:: TASK DETAILS ::
Show every line below where "Abdu" can be found.

Document images with source code:

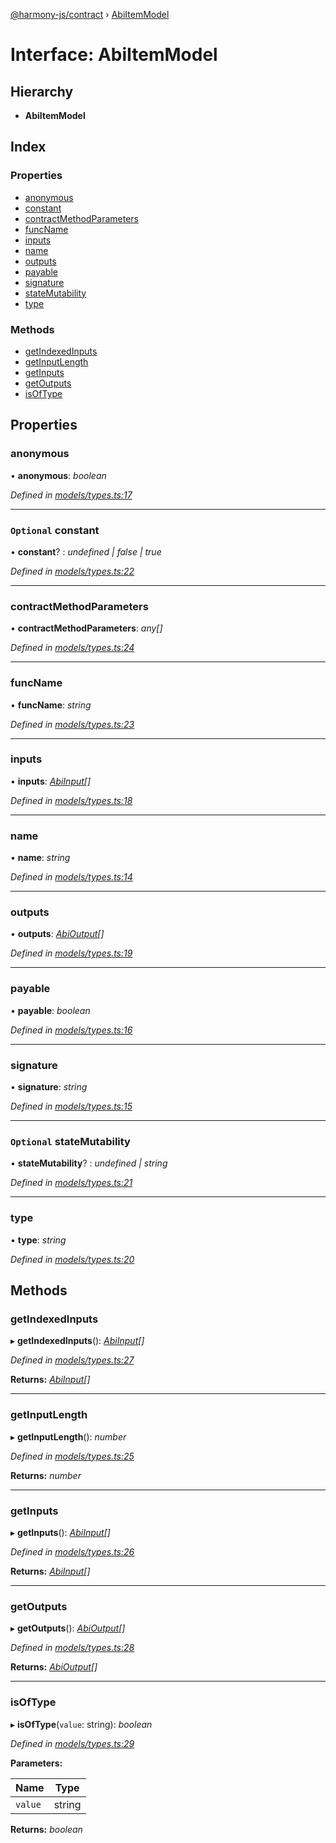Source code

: [@harmony-js/contract](../globals.md) › [AbiItemModel](abiitemmodel.md)

# Interface: AbiItemModel

## Hierarchy

* **AbiItemModel**

## Index

### Properties

* [anonymous](abiitemmodel.md#anonymous)
* [constant](abiitemmodel.md#optional-constant)
* [contractMethodParameters](abiitemmodel.md#contractmethodparameters)
* [funcName](abiitemmodel.md#funcname)
* [inputs](abiitemmodel.md#inputs)
* [name](abiitemmodel.md#name)
* [outputs](abiitemmodel.md#outputs)
* [payable](abiitemmodel.md#payable)
* [signature](abiitemmodel.md#signature)
* [stateMutability](abiitemmodel.md#optional-statemutability)
* [type](abiitemmodel.md#type)

### Methods

* [getIndexedInputs](abiitemmodel.md#getindexedinputs)
* [getInputLength](abiitemmodel.md#getinputlength)
* [getInputs](abiitemmodel.md#getinputs)
* [getOutputs](abiitemmodel.md#getoutputs)
* [isOfType](abiitemmodel.md#isoftype)

## Properties

###  anonymous

• **anonymous**: *boolean*

*Defined in [models/types.ts:17](https://github.com/FireStack-Lab/Harmony-sdk-core/blob/ffbbffb/packages/harmony-contract/src/models/types.ts#L17)*

___

### `Optional` constant

• **constant**? : *undefined | false | true*

*Defined in [models/types.ts:22](https://github.com/FireStack-Lab/Harmony-sdk-core/blob/ffbbffb/packages/harmony-contract/src/models/types.ts#L22)*

___

###  contractMethodParameters

• **contractMethodParameters**: *any[]*

*Defined in [models/types.ts:24](https://github.com/FireStack-Lab/Harmony-sdk-core/blob/ffbbffb/packages/harmony-contract/src/models/types.ts#L24)*

___

###  funcName

• **funcName**: *string*

*Defined in [models/types.ts:23](https://github.com/FireStack-Lab/Harmony-sdk-core/blob/ffbbffb/packages/harmony-contract/src/models/types.ts#L23)*

___

###  inputs

• **inputs**: *[AbiInput](abiinput.md)[]*

*Defined in [models/types.ts:18](https://github.com/FireStack-Lab/Harmony-sdk-core/blob/ffbbffb/packages/harmony-contract/src/models/types.ts#L18)*

___

###  name

• **name**: *string*

*Defined in [models/types.ts:14](https://github.com/FireStack-Lab/Harmony-sdk-core/blob/ffbbffb/packages/harmony-contract/src/models/types.ts#L14)*

___

###  outputs

• **outputs**: *[AbiOutput](abioutput.md)[]*

*Defined in [models/types.ts:19](https://github.com/FireStack-Lab/Harmony-sdk-core/blob/ffbbffb/packages/harmony-contract/src/models/types.ts#L19)*

___

###  payable

• **payable**: *boolean*

*Defined in [models/types.ts:16](https://github.com/FireStack-Lab/Harmony-sdk-core/blob/ffbbffb/packages/harmony-contract/src/models/types.ts#L16)*

___

###  signature

• **signature**: *string*

*Defined in [models/types.ts:15](https://github.com/FireStack-Lab/Harmony-sdk-core/blob/ffbbffb/packages/harmony-contract/src/models/types.ts#L15)*

___

### `Optional` stateMutability

• **stateMutability**? : *undefined | string*

*Defined in [models/types.ts:21](https://github.com/FireStack-Lab/Harmony-sdk-core/blob/ffbbffb/packages/harmony-contract/src/models/types.ts#L21)*

___

###  type

• **type**: *string*

*Defined in [models/types.ts:20](https://github.com/FireStack-Lab/Harmony-sdk-core/blob/ffbbffb/packages/harmony-contract/src/models/types.ts#L20)*

## Methods

###  getIndexedInputs

▸ **getIndexedInputs**(): *[AbiInput](abiinput.md)[]*

*Defined in [models/types.ts:27](https://github.com/FireStack-Lab/Harmony-sdk-core/blob/ffbbffb/packages/harmony-contract/src/models/types.ts#L27)*

**Returns:** *[AbiInput](abiinput.md)[]*

___

###  getInputLength

▸ **getInputLength**(): *number*

*Defined in [models/types.ts:25](https://github.com/FireStack-Lab/Harmony-sdk-core/blob/ffbbffb/packages/harmony-contract/src/models/types.ts#L25)*

**Returns:** *number*

___

###  getInputs

▸ **getInputs**(): *[AbiInput](abiinput.md)[]*

*Defined in [models/types.ts:26](https://github.com/FireStack-Lab/Harmony-sdk-core/blob/ffbbffb/packages/harmony-contract/src/models/types.ts#L26)*

**Returns:** *[AbiInput](abiinput.md)[]*

___

###  getOutputs

▸ **getOutputs**(): *[AbiOutput](abioutput.md)[]*

*Defined in [models/types.ts:28](https://github.com/FireStack-Lab/Harmony-sdk-core/blob/ffbbffb/packages/harmony-contract/src/models/types.ts#L28)*

**Returns:** *[AbiOutput](abioutput.md)[]*

___

###  isOfType

▸ **isOfType**(`value`: string): *boolean*

*Defined in [models/types.ts:29](https://github.com/FireStack-Lab/Harmony-sdk-core/blob/ffbbffb/packages/harmony-contract/src/models/types.ts#L29)*

**Parameters:**

Name | Type |
------ | ------ |
`value` | string |

**Returns:** *boolean*
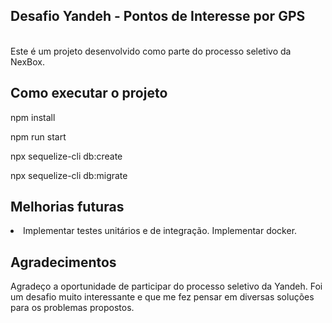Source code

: ## Desafio Yandeh - Pontos de Interesse por GPS
</br>
Este é um projeto desenvolvido como parte do processo seletivo da NexBox.

</br>

## Como executar o projeto
<!-- criar banco de dados -->
npm install

<!-- criar banco de dados -->
npm run start

<!-- criar banco de dados -->
npx sequelize-cli db:create

<!-- migrate no banco -->
npx sequelize-cli db:migrate



## Melhorias futuras

<li>
    Implementar testes unitários e de integração.
    Implementar docker.
</li>

## Agradecimentos
Agradeço a oportunidade de participar do processo seletivo da Yandeh. Foi um desafio muito interessante e que me fez pensar em diversas soluções para os problemas propostos.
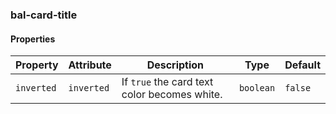 ### bal-card-title
 
#### Properties

| Property   | Attribute  | Description                                  | Type      | Default |
| ---------- | ---------- | -------------------------------------------- | --------- | ------- |
| `inverted` | `inverted` | If `true` the card text color becomes white. | `boolean` | `false` |


 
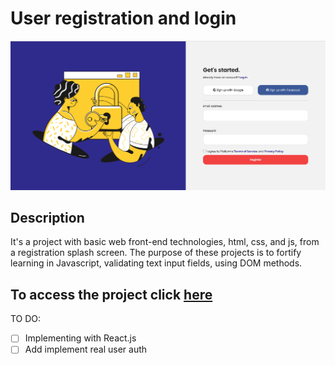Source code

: # User registration and login

![alt text](https://github.com/isadoratavare/formulario-js-dom/blob/main/assets/img/readme.png?raw=true)

## Description
 It's a project with basic web front-end technologies, html, css, and js, from a registration splash screen. The purpose of these projects is to fortify learning in Javascript, validating text input fields, using DOM methods.
## To access the project click [here](https://isadoratavare-formjs.netlify.app/)

TO DO:
- [ ] Implementing with React.js
- [ ] Add implement real user auth 
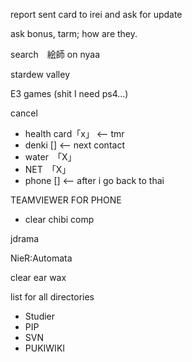 report sent card to irei and ask for update

ask bonus, tarm; how are they.

search　絵師 on nyaa

stardew valley

E3 games (shit I need ps4...)

cancel
- health card「x」 <-- tmr
- denki [] <-- next contact
- water　「X」
- NET　「X」
- phone [] <-- after i go back to thai

TEAMVIEWER FOR PHONE

- clear chibi comp 

jdrama

NieR:Automata

clear ear wax

list for all directories
- Studier
- PIP
- SVN
- PUKIWIKI
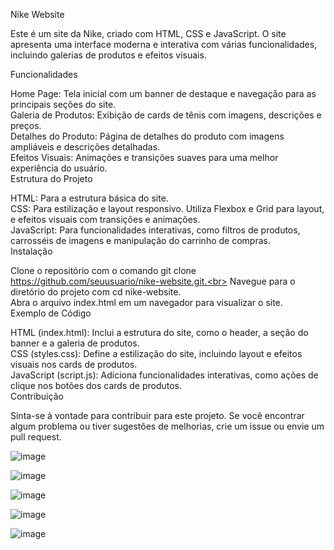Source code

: Nike Website

Este é um site  da Nike, criado com HTML, CSS e JavaScript. O site apresenta uma interface moderna e interativa com várias funcionalidades, incluindo galerias de produtos e efeitos visuais.

Funcionalidades

Home Page: Tela inicial com um banner de destaque e navegação para as principais seções do site.<br>
Galeria de Produtos: Exibição de cards de tênis com imagens, descrições e preços.<br>
Detalhes do Produto: Página de detalhes do produto com imagens ampliáveis e descrições detalhadas.<br>
Efeitos Visuais: Animações e transições suaves para uma melhor experiência do usuário.<br>
Estrutura do Projeto<br>

HTML: Para a estrutura básica do site.<br>
CSS: Para estilização e layout responsivo. Utiliza Flexbox e Grid para layout, e efeitos visuais com transições e animações.<br>
JavaScript: Para funcionalidades interativas, como filtros de produtos, carrosséis de imagens e manipulação do carrinho de compras.<br>
Instalação<br>

Clone o repositório com o comando git clone https://github.com/seuusuario/nike-website.git.<br>
Navegue para o diretório do projeto com cd nike-website.<br>
Abra o arquivo index.html em um navegador para visualizar o site.<br>
Exemplo de Código<br>

HTML (index.html): Inclui a estrutura do site, como o header, a seção do banner e a galeria de produtos.<br>
CSS (styles.css): Define a estilização do site, incluindo layout e efeitos visuais nos cards de produtos.<br>
JavaScript (script.js): Adiciona funcionalidades interativas, como ações de clique nos botões dos cards de produtos.<br>
Contribuição<br>

Sinta-se à vontade para contribuir para este projeto. Se você encontrar algum problema ou tiver sugestões de melhorias, crie um issue ou envie um pull request.<br>

![image](https://github.com/user-attachments/assets/4eacdca6-1bec-4c03-ae76-51061b5440e4)

![image](https://github.com/user-attachments/assets/200c3d94-22f5-4fd3-a110-0cc616e7c443)


![image](https://github.com/user-attachments/assets/a02a5d6d-a0af-43c7-b65d-6d7579fd6f92)


![image](https://github.com/user-attachments/assets/27be6220-5c23-4ee7-8ebd-606513a8b7e1)

![image](https://github.com/user-attachments/assets/46207550-8b55-4da4-a242-0bf4c58ca681)

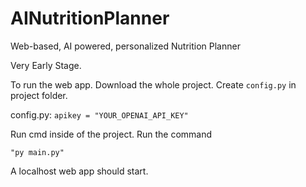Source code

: # AINutritionPlanner
 Web-based, AI powered, personalized Nutrition Planner
 
 
 Very Early Stage.
 
 

To run the web app. Download the whole project. Create `config.py` in project folder.

config.py:
`apikey = "YOUR_OPENAI_API_KEY"`

Run cmd inside of the project. Run the command 

`"py main.py"`

A localhost web app should start.
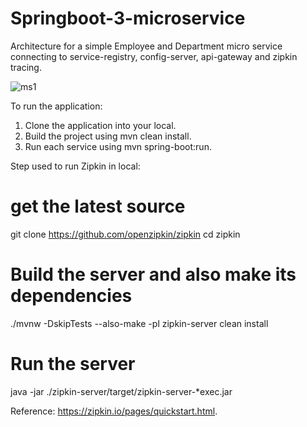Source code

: # Springboot-3-microservice

Architecture for a simple Employee and Department micro service connecting to service-registry, config-server, api-gateway and zipkin tracing.

![ms1](https://github.com/Abinandan02/springboot-3-microservice/assets/82743546/f0b5160c-2de0-44c2-94d9-4bee4956c94b)

To run the application:
1. Clone the application into your local.
2. Build the project using mvn clean install.
3. Run each service using mvn spring-boot:run.

Step used to run Zipkin in local:

# get the latest source
git clone https://github.com/openzipkin/zipkin
cd zipkin
# Build the server and also make its dependencies
./mvnw -DskipTests --also-make -pl zipkin-server clean install
# Run the server
java -jar ./zipkin-server/target/zipkin-server-*exec.jar

Reference: https://zipkin.io/pages/quickstart.html.
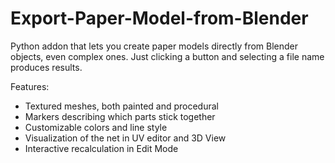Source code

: # Export-Paper-Model-from-Blender
Python addon that lets you create paper models directly from Blender objects, even complex ones. Just clicking a button and selecting a file name produces results.

Features:
 * Textured meshes, both painted and procedural
 * Markers describing which parts stick together
 * Customizable colors and line style
 * Visualization of the net in UV editor and 3D View
 * Interactive recalculation in Edit Mode
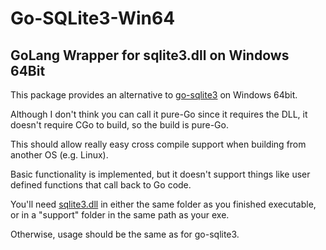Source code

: # Go-SQLite3-Win64
## GoLang Wrapper for sqlite3.dll on Windows 64Bit

This package provides an alternative to [go-sqlite3](https://github.com/mattn/go-sqlite3) on Windows 64bit.

Although I don't think you can call it pure-Go since it requires the DLL, it doesn't require CGo to build, so the build is pure-Go.

This should allow really easy cross compile support when building from another OS (e.g. Linux).

Basic functionality is implemented, but it doesn't support things like user defined functions that call back to Go code.

You'll need [sqlite3.dll](https://sqlite.org/download.html) in either the same folder as you finished executable, or in a "support" folder in the same path as your exe.

Otherwise, usage should be the same as for go-sqlite3.
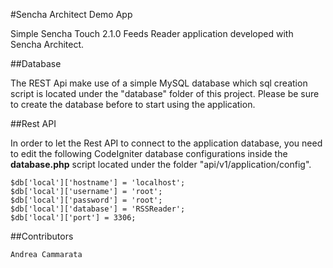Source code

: #Sencha Architect Demo App

Simple Sencha Touch 2.1.0 Feeds Reader application developed with Sencha Architect.

##Database

The REST Api make use of a simple MySQL database which sql creation script is located under the "database" folder of this project.
Please be sure to create the database before to start using the application.

##Rest API

In order to let the Rest API to connect to the application database, you need to edit the following CodeIgniter database configurations inside the **database.php** script located under the folder "api/v1/application/config".

    $db['local']['hostname'] = 'localhost';
    $db['local']['username'] = 'root';
    $db['local']['password'] = 'root';
    $db['local']['database'] = 'RSSReader';
    $db['local']['port'] = 3306;

##Contributors

    Andrea Cammarata
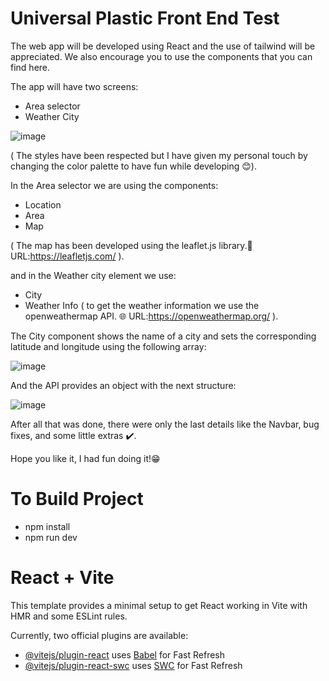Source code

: # Universal Plastic Front End Test
The web app will be developed using React and the use of tailwind will be appreciated. We also encourage you to use the components that you can find here.

The app will have two screens:
 - Area selector
 - Weather City

![image](https://github.com/CristiianGB/Test-Frontend-Universal-Plastic/assets/107640313/73dc8ef2-892d-46c7-9992-8581c7ab2379)

( The styles have been respected but I have given my personal touch by changing the color palette to have fun while developing 😊). 

In the Area selector we are using the components:
  - Location
  - Area
  - Map
    
( The map has been developed using the leaflet.js library.🌿 URL:https://leafletjs.com/ ).

and in the Weather city element we use:
 - City
 - Weather Info
( to get the weather information we use the openweathermap API. 🌐 URL:https://openweathermap.org/ ).

The City component shows the name of a city and sets the corresponding latitude and longitude using the following array:

![image](https://github.com/CristiianGB/Test-Frontend-Universal-Plastic/assets/107640313/b0ea2236-5548-4678-a34a-3d84884e15a1)

And the API provides an object with the next structure:

  ![image](https://github.com/CristiianGB/Test-Frontend-Universal-Plastic/assets/107640313/e16f7d28-ad18-4234-affb-8e97ccfe1ef8)

After all that was done, there were only the last details like the Navbar, bug fixes, and some little extras ✔️.

Hope you like it, I had fun doing it!😁

# To Build Project

- npm install
- npm run dev

# React + Vite

This template provides a minimal setup to get React working in Vite with HMR and some ESLint rules.

Currently, two official plugins are available:

- [@vitejs/plugin-react](https://github.com/vitejs/vite-plugin-react/blob/main/packages/plugin-react/README.md) uses [Babel](https://babeljs.io/) for Fast Refresh
- [@vitejs/plugin-react-swc](https://github.com/vitejs/vite-plugin-react-swc) uses [SWC](https://swc.rs/) for Fast Refresh

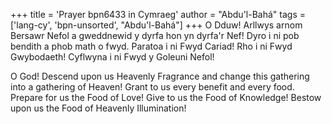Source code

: +++
title = 'Prayer bpn6433 in Cymraeg'
author = "Abdu'l-Bahá"
tags = ['lang-cy', 'bpn-unsorted', "Abdu'l-Bahá"]
+++
O Dduw! Arllwys arnom Bersawr Nefol a gweddnewid y dyrfa hon yn dyrfa'r Nef! Dyro i ni pob bendith a phob math o fwyd. Paratoa i ni Fwyd Cariad! Rho i ni Fwyd Gwybodaeth! Cyflwyna i ni Fwyd y Goleuni Nefol!


O God! Descend upon us Heavenly Fragrance and change this gathering into a gathering of Heaven! Grant to us every benefit and every food. Prepare for us the Food of Love! Give to us the Food of Knowledge! Bestow upon us the Food of Heavenly Illumination!
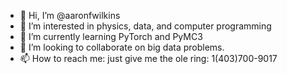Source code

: - 👋 Hi, I’m @aaronfwilkins
- 👀 I’m interested in physics, data, and computer programming
- 🌱 I’m currently learning PyTorch and PyMC3
- 💞️ I’m looking to collaborate on big data problems.
- 📫 How to reach me: just give me the ole ring: 1(403)700-9017

<!---
aaronfwilkins/aaronfwilkins is a ✨ special ✨ repository because its `README.md` (this file) appears on your GitHub profile.
You can click the Preview link to take a look at your changes.
--->
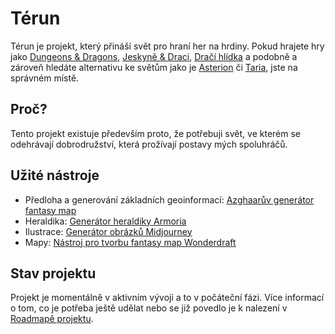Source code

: # Térun

Térun je projekt, který přináší svět pro hraní her na hrdiny. Pokud hrajete hry jako [Dungeons & Dragons](https://dnd.wizards.com/), [Jeskyně & Draci](https://www.jeskyneadraci.cz/), [Dračí hlídka](https://www.dracihlidka.cz/) a podobně a zároveň hledáte alternativu ke světům jako je [Asterion](https://asterionrpg.cz/) či [Taria](https://obchod.altar.cz/index.php?main_page=index&cPath=1_91&zenid=cm2blhg4q6kvnk3f7sr9ld29p4), jste na správném místě.

## Proč?

Tento projekt existuje především proto, že potřebuji svět, ve kterém se odehrávají dobrodružství, která prožívají postavy mých spoluhráčů.

## Užité nástroje

* Předloha a generování základních geoinformací: [Azghaarův generátor fantasy map](https://azgaar.github.io/Fantasy-Map-Generator/)
* Heraldika: [Generátor heraldiky Armoria](https://azgaar.github.io/Armoria/)
* Ilustrace: [Generátor obrázků Midjourney](https://www.midjourney.com/)
* Mapy: [Nástroj pro tvorbu fantasy map Wonderdraft](https://www.wonderdraft.net/)

## Stav projektu

Projekt je momentálně v aktivním vývoji a to v počáteční fázi. Více informací o tom, co je potřeba ještě udělat nebo se již povedlo je k nalezení v [Roadmapě projektu](https://github.com/Bingo1392/terun/wiki/Roadmapa).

:: ANSWER BELOW ::
author = "Abdu'l-Bahá"
tags = ['lang-cy', 'bpn-unsorted', "Abdu'l-Bahá"]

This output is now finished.